=== Provided records ===
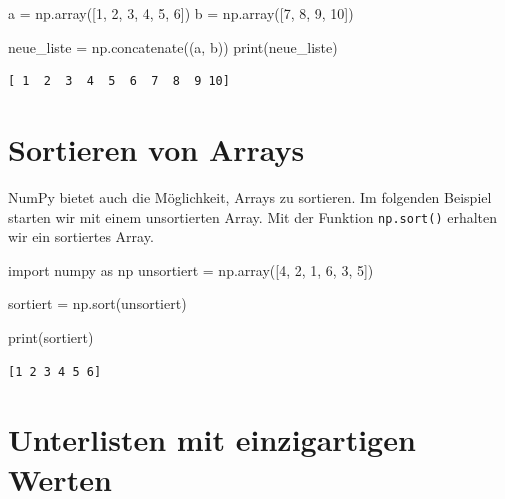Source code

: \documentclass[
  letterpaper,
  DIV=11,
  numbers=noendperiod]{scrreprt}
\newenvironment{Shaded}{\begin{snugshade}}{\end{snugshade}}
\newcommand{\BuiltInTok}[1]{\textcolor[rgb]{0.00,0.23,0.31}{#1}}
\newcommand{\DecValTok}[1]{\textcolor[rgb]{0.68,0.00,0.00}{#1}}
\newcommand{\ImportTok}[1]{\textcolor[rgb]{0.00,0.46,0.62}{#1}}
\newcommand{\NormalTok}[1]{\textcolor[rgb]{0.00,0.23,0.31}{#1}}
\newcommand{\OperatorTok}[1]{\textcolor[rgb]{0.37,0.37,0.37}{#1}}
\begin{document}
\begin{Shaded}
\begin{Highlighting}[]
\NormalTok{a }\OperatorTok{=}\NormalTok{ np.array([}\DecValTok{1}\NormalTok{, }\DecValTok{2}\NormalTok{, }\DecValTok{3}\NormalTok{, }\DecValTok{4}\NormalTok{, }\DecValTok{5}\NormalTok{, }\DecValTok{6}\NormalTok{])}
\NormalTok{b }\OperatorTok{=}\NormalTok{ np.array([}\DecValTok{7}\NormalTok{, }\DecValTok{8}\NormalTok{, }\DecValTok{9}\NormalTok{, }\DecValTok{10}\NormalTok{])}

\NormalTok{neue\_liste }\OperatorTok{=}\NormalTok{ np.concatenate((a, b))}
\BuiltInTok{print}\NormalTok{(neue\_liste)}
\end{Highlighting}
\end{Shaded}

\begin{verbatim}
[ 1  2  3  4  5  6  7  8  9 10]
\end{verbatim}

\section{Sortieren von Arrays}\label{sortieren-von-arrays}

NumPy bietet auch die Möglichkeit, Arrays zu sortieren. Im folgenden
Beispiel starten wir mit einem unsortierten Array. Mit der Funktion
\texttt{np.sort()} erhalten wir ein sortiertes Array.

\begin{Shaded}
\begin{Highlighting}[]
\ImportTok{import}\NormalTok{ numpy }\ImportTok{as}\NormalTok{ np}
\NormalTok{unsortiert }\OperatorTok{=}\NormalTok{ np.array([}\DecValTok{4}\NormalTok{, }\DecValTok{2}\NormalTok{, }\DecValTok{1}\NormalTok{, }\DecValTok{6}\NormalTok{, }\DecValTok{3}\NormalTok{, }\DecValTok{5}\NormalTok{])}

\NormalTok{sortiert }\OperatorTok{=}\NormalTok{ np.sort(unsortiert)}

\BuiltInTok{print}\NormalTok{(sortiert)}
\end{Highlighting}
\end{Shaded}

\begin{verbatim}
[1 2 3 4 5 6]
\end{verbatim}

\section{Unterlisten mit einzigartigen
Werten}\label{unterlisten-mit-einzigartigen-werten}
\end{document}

=== Problem ===
The expected output is each line of the records above that includes the word "neue".

=== Result of the task ===
\NormalTok{neue\_liste }\OperatorTok{=}\NormalTok{ np.concatenate((a, b))}
\BuiltInTok{print}\NormalTok{(neue\_liste)}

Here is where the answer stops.